* Assignment *
Copy the lines exactly. Begin at the first line of the data and stop after the line with "#### Context Output".

* Stored data *
※ ※ ※
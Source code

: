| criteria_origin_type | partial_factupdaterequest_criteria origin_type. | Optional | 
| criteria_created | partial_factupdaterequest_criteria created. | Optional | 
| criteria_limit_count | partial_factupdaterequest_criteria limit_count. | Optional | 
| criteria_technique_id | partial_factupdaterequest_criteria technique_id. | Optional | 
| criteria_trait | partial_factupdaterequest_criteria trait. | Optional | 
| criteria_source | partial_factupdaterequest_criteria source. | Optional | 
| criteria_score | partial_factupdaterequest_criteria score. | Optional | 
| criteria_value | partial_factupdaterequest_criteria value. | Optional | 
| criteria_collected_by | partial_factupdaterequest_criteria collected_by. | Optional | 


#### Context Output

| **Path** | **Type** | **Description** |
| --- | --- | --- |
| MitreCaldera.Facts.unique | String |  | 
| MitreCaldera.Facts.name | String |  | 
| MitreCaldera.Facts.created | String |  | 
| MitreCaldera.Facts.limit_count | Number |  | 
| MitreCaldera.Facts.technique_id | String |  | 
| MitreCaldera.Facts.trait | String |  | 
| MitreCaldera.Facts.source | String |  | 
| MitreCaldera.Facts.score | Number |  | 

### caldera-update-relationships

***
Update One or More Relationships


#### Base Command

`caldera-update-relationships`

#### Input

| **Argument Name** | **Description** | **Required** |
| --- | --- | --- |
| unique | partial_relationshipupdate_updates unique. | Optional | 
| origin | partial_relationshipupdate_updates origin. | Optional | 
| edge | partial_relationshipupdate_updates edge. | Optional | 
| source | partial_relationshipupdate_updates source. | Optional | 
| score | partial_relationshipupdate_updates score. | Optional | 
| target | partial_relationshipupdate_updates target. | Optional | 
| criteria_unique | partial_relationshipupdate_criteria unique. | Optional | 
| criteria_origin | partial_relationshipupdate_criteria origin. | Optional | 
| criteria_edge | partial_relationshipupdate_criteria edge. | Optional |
※ ※ ※
* Written solution *
Source code

:| criteria_origin_type | partial_factupdaterequest_criteria origin_type. | Optional | 
| criteria_created | partial_factupdaterequest_criteria created. | Optional | 
| criteria_limit_count | partial_factupdaterequest_criteria limit_count. | Optional | 
| criteria_technique_id | partial_factupdaterequest_criteria technique_id. | Optional | 
| criteria_trait | partial_factupdaterequest_criteria trait. | Optional | 
| criteria_source | partial_factupdaterequest_criteria source. | Optional | 
| criteria_score | partial_factupdaterequest_criteria score. | Optional | 
| criteria_value | partial_factupdaterequest_criteria value. | Optional | 
| criteria_collected_by | partial_factupdaterequest_criteria collected_by. | Optional | 


#### Context Output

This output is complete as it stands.